▶ **ACTIVITY**
Your response should be the complete listing, returned exactly as written.
== DATA FOR THE TASK
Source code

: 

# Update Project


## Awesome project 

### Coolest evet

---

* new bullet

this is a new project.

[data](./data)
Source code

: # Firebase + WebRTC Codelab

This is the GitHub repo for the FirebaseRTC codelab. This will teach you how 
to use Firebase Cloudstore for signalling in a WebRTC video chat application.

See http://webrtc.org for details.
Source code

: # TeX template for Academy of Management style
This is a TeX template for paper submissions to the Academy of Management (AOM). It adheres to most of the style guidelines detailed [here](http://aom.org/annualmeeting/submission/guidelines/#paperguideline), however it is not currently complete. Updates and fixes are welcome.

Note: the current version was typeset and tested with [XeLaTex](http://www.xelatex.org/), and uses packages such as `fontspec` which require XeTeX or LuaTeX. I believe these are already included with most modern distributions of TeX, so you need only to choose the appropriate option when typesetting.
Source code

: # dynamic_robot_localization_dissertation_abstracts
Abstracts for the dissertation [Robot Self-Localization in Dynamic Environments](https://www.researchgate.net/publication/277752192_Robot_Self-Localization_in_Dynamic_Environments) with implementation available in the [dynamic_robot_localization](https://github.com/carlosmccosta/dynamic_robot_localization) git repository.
====
▶ **WRITTEN SOLUTION**
Source code

: 

# Update Project


## Awesome project 

### Coolest evet

---

* new bullet

this is a new project.

[data](./data)
Source code

: # Firebase + WebRTC Codelab

This is the GitHub repo for the FirebaseRTC codelab. This will teach you how 
to use Firebase Cloudstore for signalling in a WebRTC video chat application.

See http://webrtc.org for details.
Source code

: # TeX template for Academy of Management style
This is a TeX template for paper submissions to the Academy of Management (AOM). It adheres to most of the style guidelines detailed [here](http://aom.org/annualmeeting/submission/guidelines/#paperguideline), however it is not currently complete. Updates and fixes are welcome.

Note: the current version was typeset and tested with [XeLaTex](http://www.xelatex.org/), and uses packages such as `fontspec` which require XeTeX or LuaTeX. I believe these are already included with most modern distributions of TeX, so you need only to choose the appropriate option when typesetting.
Source code

: # dynamic_robot_localization_dissertation_abstracts
Abstracts for the dissertation [Robot Self-Localization in Dynamic Environments](https://www.researchgate.net/publication/277752192_Robot_Self-Localization_in_Dynamic_Environments) with implementation available in the [dynamic_robot_localization](https://github.com/carlosmccosta/dynamic_robot_localization) git repository.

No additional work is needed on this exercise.